Abstract or Description

Across large regions of North America, warming global temperatures are expected to detrimentally reduce mountain snowpack accumulation and duration during the winter months. Mountain resorts are reliant on snowpack to generate a significant portion of their income through the ski industry. By 2100, experts have predicted that many alpine ski resorts could lose up to 70% of natural snow cover, leaving many resorts needing to turn to expensive, artificial snowmaking to supplement natural snowfall.

This study attempts to model the potential impact climate change will have on US ski resorts’ abilities to generate snowpack during the winter months in 2070 as compared to 2017. Several climatic variables are examined, such as changes in temperature and precipitation, along with physical variables such as elevation and aspect for the contiguous US, and several models were run with differentiating variable weightings to account for the uncertainty of climate modeling. Models resulted in each ski resort receiving a final score from 0 to 100 indicating the severity of the projected impact of climate change. Full variable model runs produced all positive scores, with average scores of roughly 35, indicating all resorts may experience a shift away from favorable skiing conditions, and that the average resort will experience a low-to-moderate impact from climate change. The reduced variable model run projected a higher average impact, with most resorts experiencing a moderate impact from climate change. Identifying resorts that may need to increase artificial snowmaking may indicate where clean snowmaking efforts should be focused.

About the Author

Greyson Butler is a senior Biology major at Colby College.

Source Data Note

Climate data for current (February, 2017) and future (February, 2070) snow thickness, snow flux, surface temperature, and atmospheric water vapor content were downloaded from the University Corporation for Atmospheric Research (UCAR) at a resolution of 1 degree for the International Panel on Climate Change (IPCC) A1B emissions scenario.

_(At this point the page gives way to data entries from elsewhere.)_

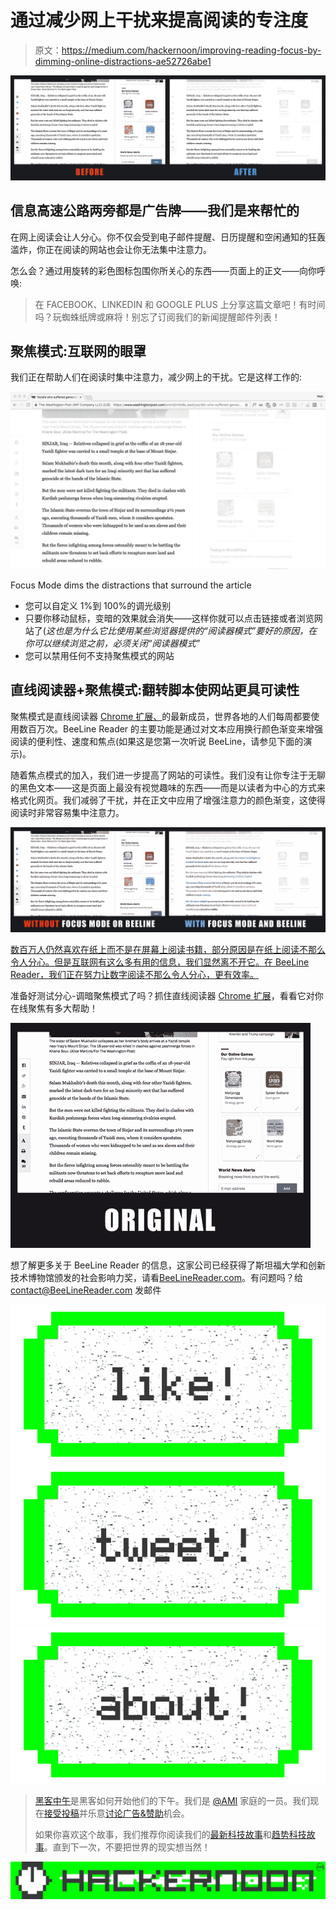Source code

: # 通过减少网上干扰来提高阅读的专注度

> 原文：<https://medium.com/hackernoon/improving-reading-focus-by-dimming-online-distractions-ae52726abe1>

![](img/f4b96aa293ae841f444fc23734438251.png)

## 信息高速公路两旁都是广告牌——我们是来帮忙的

在网上阅读会让人分心。你不仅会受到电子邮件提醒、日历提醒和空闲通知的狂轰滥炸，你正在阅读的网站也会让你无法集中注意力。

怎么会？通过用旋转的彩色图标包围你所关心的东西——页面上的正文——向你呼唤:

> 在 FACEBOOK、LINKEDIN 和 GOOGLE PLUS 上分享这篇文章吧！有时间吗？玩蜘蛛纸牌或麻将！别忘了订阅我们的新闻提醒邮件列表！

## 聚焦模式:互联网的眼罩

我们正在帮助人们在阅读时集中注意力，减少网上的干扰。它是这样工作的:

![](img/4f7f3bd1c4afdef5d2cd8ef92fdbc2c0.png)

Focus Mode dims the distractions that surround the article

*   您可以自定义 1%到 100%的调光级别
*   只要你移动鼠标，变暗的效果就会消失——这样你就可以点击链接或者浏览网站了(*这也是为什么它比使用某些浏览器提供的“阅读器模式”要好的原因，在你可以继续浏览之前，必须关闭“阅读器模式”*
*   您可以禁用任何不支持聚焦模式的网站

## 直线阅读器+聚焦模式:翻转脚本使网站更具可读性

聚焦模式是直线阅读器 [Chrome 扩展、](http://bit.ly/1b5QMur)的最新成员，世界各地的人们每周都要使用数百万次。BeeLine Reader 的主要功能是通过对文本应用换行颜色渐变来增强阅读的便利性、速度和焦点(如果这是您第一次听说 BeeLine，请参见下面的演示)。

随着焦点模式的加入，我们进一步提高了网站的可读性。我们没有让你专注于无聊的黑色文本——这是页面上最没有视觉趣味的东西——而是以读者为中心的方式来格式化网页。我们减弱了干扰，并在正文中应用了增强注意力的颜色渐变，这使得阅读时非常容易集中注意力。

![](img/7588924d745d188b754c7a4d69747560.png)

[数百万人仍然喜欢在纸上而不是在屏幕上阅读书籍，部分原因是在纸上阅读不那么令人分心。但是互联网有这么多有用的信息，我们显然离不开它。在 BeeLine Reader，我们正在努力让数字阅读不那么令人分心，更有效率。](https://www.nytimes.com/2016/09/03/business/no-the-internet-has-not-killed-the-printed-book-most-people-still-prefer-them.html?smid=fb-nytimes&smtyp=cur&_r=0)

准备好测试分心-调暗聚焦模式了吗？抓住直线阅读器 [Chrome 扩展](http://bit.ly/1b5ZxyK)，看看它对你在线聚焦有多大帮助！

![](img/7e9201d65bb8bff0704568fa6ad956c4.png)

想了解更多关于 BeeLine Reader 的信息，这家公司已经获得了斯坦福大学和创新技术博物馆颁发的社会影响力奖，请看[BeeLineReader.com](http://bit.ly/AeDJ8M)。有问题吗？给 contact@BeeLineReader.com 发邮件

[![](img/50ef4044ecd4e250b5d50f368b775d38.png)](http://bit.ly/HackernoonFB)[![](img/979d9a46439d5aebbdcdca574e21dc81.png)](https://goo.gl/k7XYbx)[![](img/2930ba6bd2c12218fdbbf7e02c8746ff.png)](https://goo.gl/4ofytp)

> [黑客中午](http://bit.ly/Hackernoon)是黑客如何开始他们的下午。我们是 [@AMI](http://bit.ly/atAMIatAMI) 家庭的一员。我们现在[接受投稿](http://bit.ly/hackernoonsubmission)并乐意[讨论广告&赞助](mailto:partners@amipublications.com)机会。
> 
> 如果你喜欢这个故事，我们推荐你阅读我们的[最新科技故事](http://bit.ly/hackernoonlatestt)和[趋势科技故事](https://hackernoon.com/trending)。直到下一次，不要把世界的现实想当然！

![](img/be0ca55ba73a573dce11effb2ee80d56.png)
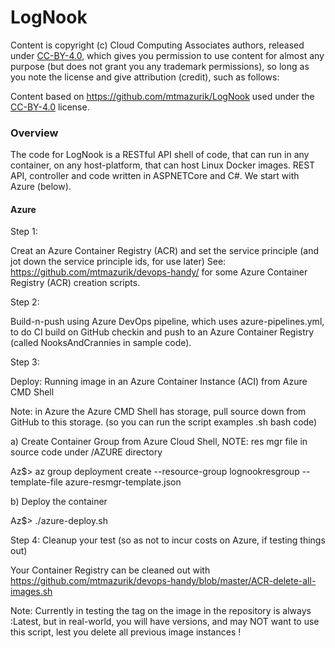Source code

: ﻿LogNook
=========

Content is copyright (c) Cloud Computing Associates authors, released under [CC-BY-4.0](https://creativecommons.org/licenses/by/4.0/), which gives you permission to use content for almost any purpose (but does not grant you any trademark permissions), so long as you note the license and give attribution (credit), such as follows:


Content based on https://github.com/mtmazurik/LogNook used under the [CC-BY-4.0](https://creativecommons.org/licenses/by/4.0/) license.

### Overview
The code for LogNook is a RESTful API shell of code, that can run in any container, on any host-platform, that can host Linux Docker images.
REST API, controller and code written in ASPNETCore and C#.  We start with Azure (below).

#### Azure 
Step 1:

Creat an Azure Container Registry (ACR) and set the service principle (and jot down the service principle ids, for use later)
See: https://github.com/mtmazurik/devops-handy/  for some Azure Container Registry (ACR) creation scripts.

Step 2:

Build-n-push using Azure DevOps pipeline, which uses azure-pipelines.yml, to do CI build on GitHub checkin and push to an Azure Container Registry (called NooksAndCrannies in sample code).

Step 3:

Deploy:  Running image in an Azure Container Instance (ACI) from Azure CMD Shell

Note: in Azure the Azure CMD Shell has storage, pull source down from GitHub to this storage.
(so you can run the script examples .sh bash code)

a) Create Container Group from Azure Cloud Shell, NOTE: res mgr file in source code under /AZURE directory

Az$> az group deployment create --resource-group lognookresgroup --template-file azure-resmgr-template.json

b) Deploy the container

Az$> ./azure-deploy.sh     

Step 4:  Cleanup your test   (so as not to incur costs on Azure, if testing things out)

Your Container Registry can be cleaned out with https://github.com/mtmazurik/devops-handy/blob/master/ACR-delete-all-images.sh

Note: Currently in testing the tag on the image in the repository is always :Latest, but in real-world, you will have
versions, and may NOT want to use this script, lest you delete all previous image instances !

 




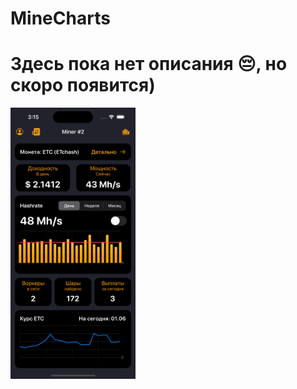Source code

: # MineCharts

# Здесь пока нет описания 😔, но скоро появится)

<html>
 <body>
  <p>
    <img src="screenshots/1.png" width="200">
  </p>
 </body>
</html>

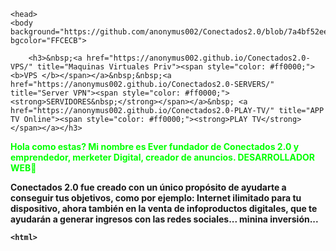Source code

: <html>


	
	
	<head>
	<body background="https://github.com/anonymus002/Conectados2.0/blob/7a4bf52eeaeacab4729f35751c90cd146bc94290/docs/fondo.jpg" bgcolor="FFCECB">
			
		<h3>&nbsp;<a href="https://anonymus002.github.io/Conectados2.0-VPS/" title="Maquinas Virtuales Priv"><span style="color: #ff0000;"><b>VPS </b></span></a>&nbsp;&nbsp;<a href="https://anonymus002.github.io/Conectados2.0-SERVERS/" title="Server VPN"><span style="color: #ff0000;"><strong>SERVIDORES&nbsp;</strong></span></a>&nbsp; <a href="https://anonymus002.github.io/Conectados2.0-PLAY-TV/" title="APP TV Online"><span style="color: #ff0000;"><strong>PLAY TV</strong></span></a></h3>
		
	



<p><strong><span style="color: #00ff00;">Hola como estas? Mi nombre es Ever fundador de Conectados 2.0 y emprendedor, merketer Digital, creador de anuncios. DESARROLLADOR WEB🙂

Conectados 2.0 fue creado  con un único propósito de ayudarte a conseguir tus objetivos,  como por ejemplo: Internet ilimitado para tu dispositivo,  ahora también en la venta de infoproductos digitales, que te ayudarán a generar ingresos con las redes sociales... minina inversión... </span><strong>

	<html>
<body>
<bgsound src="musi.mp3" loop="5">

											   
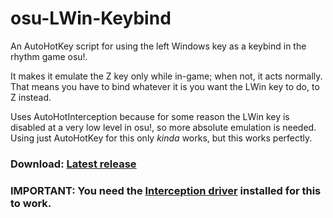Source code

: # osu-LWin-Keybind
An AutoHotKey script for using the left Windows key as a keybind in the rhythm game osu!.

It makes it emulate the Z key only while in-game; when not, it acts normally.  
That means you have to bind whatever it is you want the LWin key to do, to Z instead.

Uses AutoHotInterception because for some reason the LWin key is disabled at a very low level in osu!, so more absolute emulation is needed. 
Using just AutoHotKey for this only <i>kinda</i> works, but this works perfectly.  

### Download: <a href="https://github.com/Calmoon/osu-LWin-Keybind/releases/latest/download/osu.LWin.Keybind.exe">Latest release</a>
### IMPORTANT: You need the <a href="http://www.oblita.com/interception">Interception driver</a> installed for this to work.
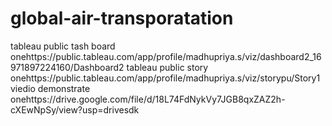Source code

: # global-air-transporatation
tableau public tash board onehttps://public.tableau.com/app/profile/madhupriya.s/viz/dashboard2_16971897224160/Dashboard2
tableau public story onehttps://public.tableau.com/app/profile/madhupriya.s/viz/storypu/Story1
viedio demonstrate onehttps://drive.google.com/file/d/18L74FdNykVy7JGB8qxZAZ2h-cXEwNpSy/view?usp=drivesdk

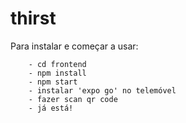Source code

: # thirst


Para instalar e começar a usar:
	
		- cd frontend
		- npm install
		- npm start 
		- instalar 'expo go' no telemóvel 
		- fazer scan qr code 
		- já está!

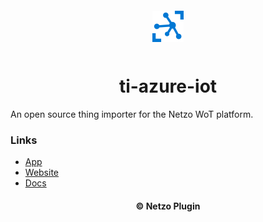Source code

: <div align="center">
  <a href="https://netzo.io" target="_blank" >
    <img height="50" src="https://raw.githubusercontent.com/netzoio/netzo/main/packages/plugins/plugins/thing-importers/ti-azure-iot/src/assets/icon.png" style="margin: 12px 0px" />
  </a>

  <h1>ti-azure-iot</h1>
</div>

An open source thing importer for the Netzo WoT platform.

### Links

- [App](https://app.netzo.io)
- [Website](https://netzo.io)
- [Docs](https://docs.netzo.io)

<div align="center">
  <h4>© Netzo Plugin</h4>
</div>
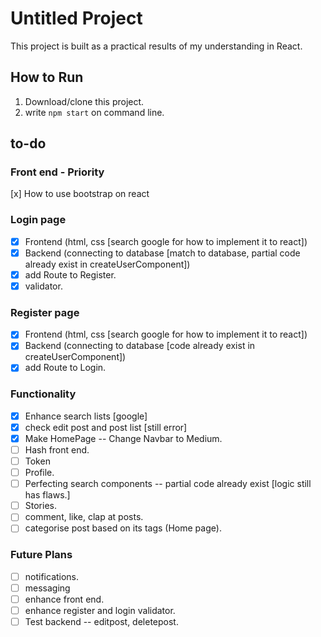 # Untitled Project
This project is built as a practical results of my understanding in React.

## How to Run
1. Download/clone this project.
2. write `npm start` on command line.

## to-do
### Front end - Priority
[x] How to use bootstrap on react

### Login page 
- [x] Frontend (html, css [search google for how to implement it to react])
- [x] Backend (connecting to database [match to database, partial code already exist in createUserComponent])
- [x] add Route to Register.
- [x] validator. 

### Register page
- [x] Frontend (html, css [search google for how to implement it to react])
- [x] Backend (connecting to database [code already exist in createUserComponent])
- [x] add Route to Login.

### Functionality
- [x] Enhance search lists [google]
- [x] check edit post and post list [still error]
- [x] Make HomePage -- Change Navbar to Medium.
- [ ] Hash front end.
- [ ] Token
- [ ] Profile.
- [ ] Perfecting search components -- partial code already exist [logic still has flaws.]
- [ ] Stories.
- [ ] comment, like, clap at posts.
- [ ] categorise post based on its tags (Home page).

### Future Plans
- [ ] notifications.
- [ ] messaging
- [ ] enhance front end.
- [ ] enhance register and login validator.
- [ ] Test backend -- editpost, deletepost.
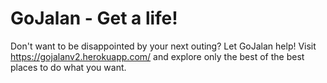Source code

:# GoJalan - Get a life!

Don't want to be disappointed by your next outing? Let GoJalan help! Visit https://gojalanv2.herokuapp.com/ and explore only the best of the best places to do what you want.
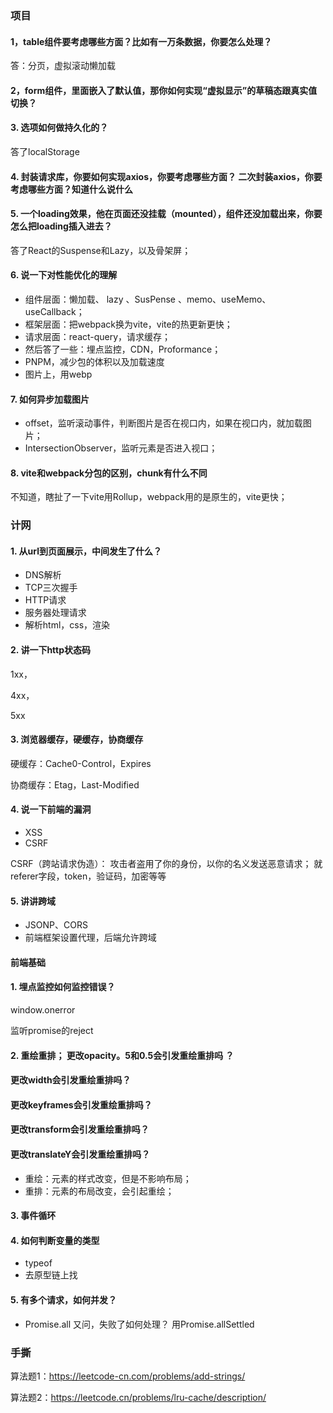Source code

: 

### 项目

#### 1，table组件要考虑哪些方面？比如有一万条数据，你要怎么处理？

答：分页，虚拟滚动懒加载

#### 2，form组件，里面嵌入了默认值，那你如何实现“虚拟显示”的草稿态跟真实值切换？

#### 3. 选项如何做持久化的？

答了localStorage

#### 4. 封装请求库，你要如何实现axios，你要考虑哪些方面？ 二次封装axios，你要考虑哪些方面？知道什么说什么

#### 5. 一个loading效果，他在页面还没挂载（mounted），组件还没加载出来，你要怎么把loading插入进去？

答了React的Suspense和Lazy，以及骨架屏；


#### 6. 说一下对性能优化的理解

- 组件层面：懒加载、 lazy 、SusPense 、memo、useMemo、useCallback；
- 框架层面：把webpack换为vite，vite的热更新更快；
- 请求层面：react-query，请求缓存；
- 然后答了一些：埋点监控，CDN，Proformance；
- PNPM，减少包的体积以及加载速度
- 图片上，用webp


#### 7. 如何异步加载图片

- offset，监听滚动事件，判断图片是否在视口内，如果在视口内，就加载图片；
- IntersectionObserver，监听元素是否进入视口；

#### 8. vite和webpack分包的区别，chunk有什么不同

不知道，瞎扯了一下vite用Rollup，webpack用的是原生的，vite更快；

### 计网

#### 1. 从url到页面展示，中间发生了什么？

- DNS解析
- TCP三次握手
- HTTP请求
- 服务器处理请求
- 解析html，css，渲染

#### 2. 讲一下http状态码

1xx，

4xx，

5xx

#### 3. 浏览器缓存，硬缓存，协商缓存

硬缓存：Cache0-Control，Expires

协商缓存：Etag，Last-Modified


#### 4. 说一下前端的漏洞

- XSS
- CSRF

CSRF（跨站请求伪造）：  攻击者盗用了你的身份，以你的名义发送恶意请求；
就referer字段，token，验证码，加密等等

#### 5. 讲讲跨域

- JSONP、CORS
- 前端框架设置代理，后端允许跨域




#### 前端基础

#### 1. 埋点监控如何监控错误？

window.onerror

监听promise的reject

#### 2. 重绘重排；  更改opacity。5和0.5会引发重绘重排吗 ？ 
#### 更改width会引发重绘重排吗？
#### 更改keyframes会引发重绘重排吗？
#### 更改transform会引发重绘重排吗？
#### 更改translateY会引发重绘重排吗？

- 重绘：元素的样式改变，但是不影响布局；
- 重排：元素的布局改变，会引起重绘；


#### 3. 事件循环

#### 4. 如何判断变量的类型

- typeof
- 去原型链上找

#### 5. 有多个请求，如何并发？

- Promise.all
又问，失败了如何处理？  用Promise.allSettled

### 手撕

算法题1：<https://leetcode-cn.com/problems/add-strings/>

算法题2：<https://leetcode.cn/problems/lru-cache/description/>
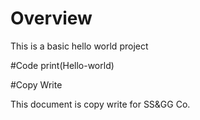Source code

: # Overview
This is a basic hello world project


#Code
print(Hello-world)

#Copy Write

This document is copy write for SS&GG Co.

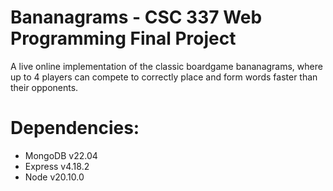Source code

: # Bananagrams - CSC 337 Web Programming Final Project
A live online implementation of the classic boardgame bananagrams, where up to 4 players can compete to correctly place and form words faster than their opponents.

# Dependencies:
- MongoDB v22.04
- Express v4.18.2
- Node v20.10.0

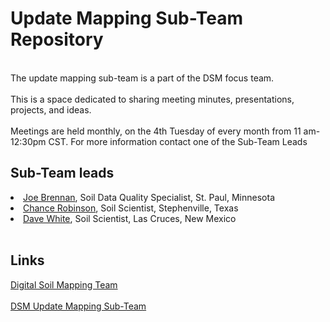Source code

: # Update Mapping Sub-Team Repository
<br>
The update mapping sub-team is a part of the DSM focus team.
</br>
<br>
This is a space dedicated to sharing meeting minutes, presentations, projects, and ideas.
</br>
<br>
Meetings are held monthly, on the 4th Tuesday of every month from 11 am- 12:30pm CST. For more information contact one of the Sub-Team Leads
</br>
<h2>Sub-Team leads</h2>
<li><a href="mailto:joseph.brennan@mn.usda.gov">Joe Brennan</a>, Soil Data Quality Specialist, St. Paul, Minnesota</li>
<li><a href="mailto:chance.robinson@tx.usda.gov">Chance Robinson</a>, Soil Scientist, Stephenville, Texas</li>
<li><a href="mailto:david.white@nm.usda.gov">Dave White</a>, Soil Scientist, Las Cruces, New Mexico</li>
<br>
<h2>Links</h2>
<a href="https://www.nrcs.usda.gov/wps/portal/nrcs/detail/soils/focusteams/?cid=nrcseprd1319418">Digital Soil Mapping Team</a>
</br>
<br>
<a href="https://www.nrcs.usda.gov/wps/portal/nrcs/detail/soils/focusteams/?cid=nrcseprd1407211">DSM Update Mapping Sub-Team</a>
</br>
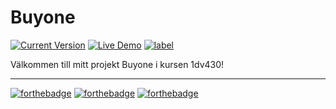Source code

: # Buyone

[![Current Version](https://img.shields.io/badge/version-alpha-green.svg)](https://github.com/1dv023/lc222ak-examination-3) 
[![Live Demo](https://img.shields.io/badge/demo-online-green.svg)](http://buyone.se) 
[![label](https://img.shields.io/badge/Wiki-view-orange.svg?maxAge=2592000)](https://github.com/1dv430/lc222ak-project/wiki)


Välkommen till mitt projekt Buyone i kursen 1dv430!









---

[![forthebadge](http://forthebadge.com/images/badges/built-with-love.svg)](http://forthebadge.com)
[![forthebadge](http://forthebadge.com/images/badges/made-with-crayons.svg)](http://forthebadge.com)
[![forthebadge](http://forthebadge.com/images/badges/powered-by-electricity.svg)](http://forthebadge.com)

Climate data for current (2017) and future (2070) air temperature and precipitation during the coldest quarter of the year were downloaded from WorldClim at a resolution of 30 seconds for the IPCC RCP 4.5 emissions scenario under the CCSM4 climate model. Elevation data (GTOPO30) was acquired from the USGS. Data containing all the ski resorts in the contiguous US were downloaded from Trimble’s Data Marketplace.